The eagle has gone, and the dolphins have moved on, but the whales have eased in much closer now. They are ‘pec slapping’, the mother teaching her offspring some ocean rhythms, tapping out the family song on an ocean drumhead. The calf does a few beats then gets distracted and leaps, breaching as high as it can to tell mum that school is out and it’s time for recess. I was smart and brought my binoculars with me this time. They were a gift I’d asked for last year.
‘What would you like for your birthday?’
‘Binoculars.’
‘Seriously?’
My family thought it was a bit weird, like Dad has now entered into a birdwatching stage of life and will soon be looking at tweed jackets and walking sticks – which is partly true. But for those like me who enjoy sitting on beaches and scanning the horizon for signs of whale life and sea eagles, binoculars make perfect sense. Despite them taking up some much-prized room in my saddle bags, this morning has made me glad I brought them.
The humpbacks have nearly gone. I can still see them but they’re heading south so I am gazing increasingly into the sun as I swing my binoculars in an easterly arc from north to south as the whales round the point. The mother is getting in on the breaching act now too, offering a few leaps in a joyous spirit of ‘if-you-can’t-beat-them-join-them’ playfulness. It is a long way to Antarctica and this mother and calf will leap and splash and play their way south, bonding as only a mother and child can.

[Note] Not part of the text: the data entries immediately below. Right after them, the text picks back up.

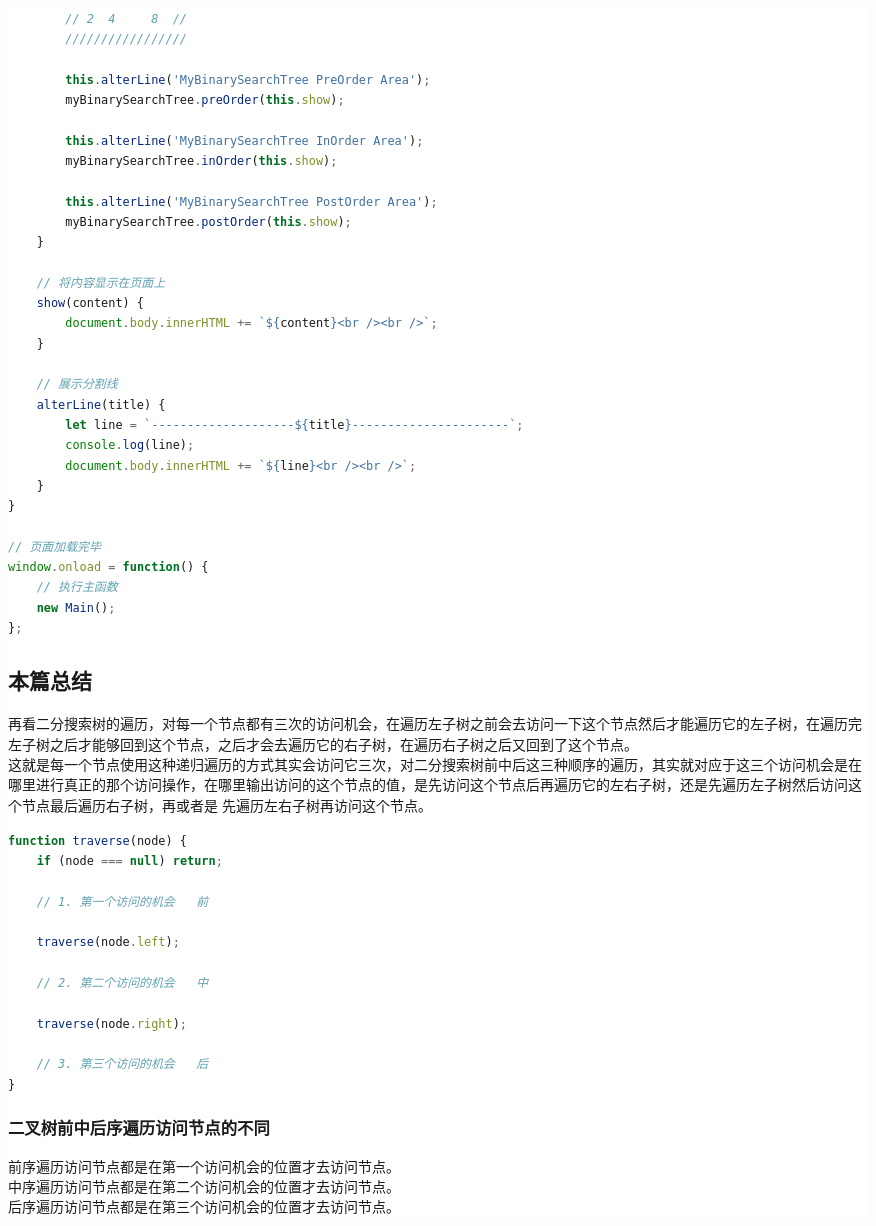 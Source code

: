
 ```js
        // 2  4     8  //
        /////////////////

        this.alterLine('MyBinarySearchTree PreOrder Area');
        myBinarySearchTree.preOrder(this.show);

        this.alterLine('MyBinarySearchTree InOrder Area');
        myBinarySearchTree.inOrder(this.show);

        this.alterLine('MyBinarySearchTree PostOrder Area');
        myBinarySearchTree.postOrder(this.show);
    }

    // 将内容显示在页面上
    show(content) {
        document.body.innerHTML += `${content}<br /><br />`;
    }

    // 展示分割线
    alterLine(title) {
        let line = `--------------------${title}----------------------`;
        console.log(line);
        document.body.innerHTML += `${line}<br /><br />`;
    }
}

// 页面加载完毕
window.onload = function() {
    // 执行主函数
    new Main();
};
```

## 本篇总结

再看二分搜索树的遍历，对每一个节点都有三次的访问机会，在遍历左子树之前会去访问一下这个节点然后才能遍历它的左子树，在遍历完左子树之后才能够回到这个节点，之后才会去遍历它的右子树，在遍历右子树之后又回到了这个节点。  
这就是每一个节点使用这种递归遍历的方式其实会访问它三次，对二分搜索树前中后这三种顺序的遍历，其实就对应于这三个访问机会是在哪里进行真正的那个访问操作，在哪里输出访问的这个节点的值，是先访问这个节点后再遍历它的左右子树，还是先遍历左子树然后访问这个节点最后遍历右子树，再或者是 先遍历左右子树再访问这个节点。

```js
function traverse(node) {
    if (node === null) return;

    // 1. 第一个访问的机会   前

    traverse(node.left);

    // 2. 第二个访问的机会   中

    traverse(node.right);

    // 3. 第三个访问的机会   后
}
```

### 二叉树前中后序遍历访问节点的不同

前序遍历访问节点都是在第一个访问机会的位置才去访问节点。  
中序遍历访问节点都是在第二个访问机会的位置才去访问节点。  
后序遍历访问节点都是在第三个访问机会的位置才去访问节点。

I can faintly make out some sails through the binoculars. They are shrouded in the morning mist, simple shapes pressed deep into the background, impossible to see with the naked eye. The scene is reminiscent of a Turner painting, and one that makes me think of a ghost ship: sinister, hiding eerily behind the morning’s misty curtain, waiting to spring an attack while the whales play unsuspectingly nearby. Too many whales have played in full view of lurking ships. But these are different times, right?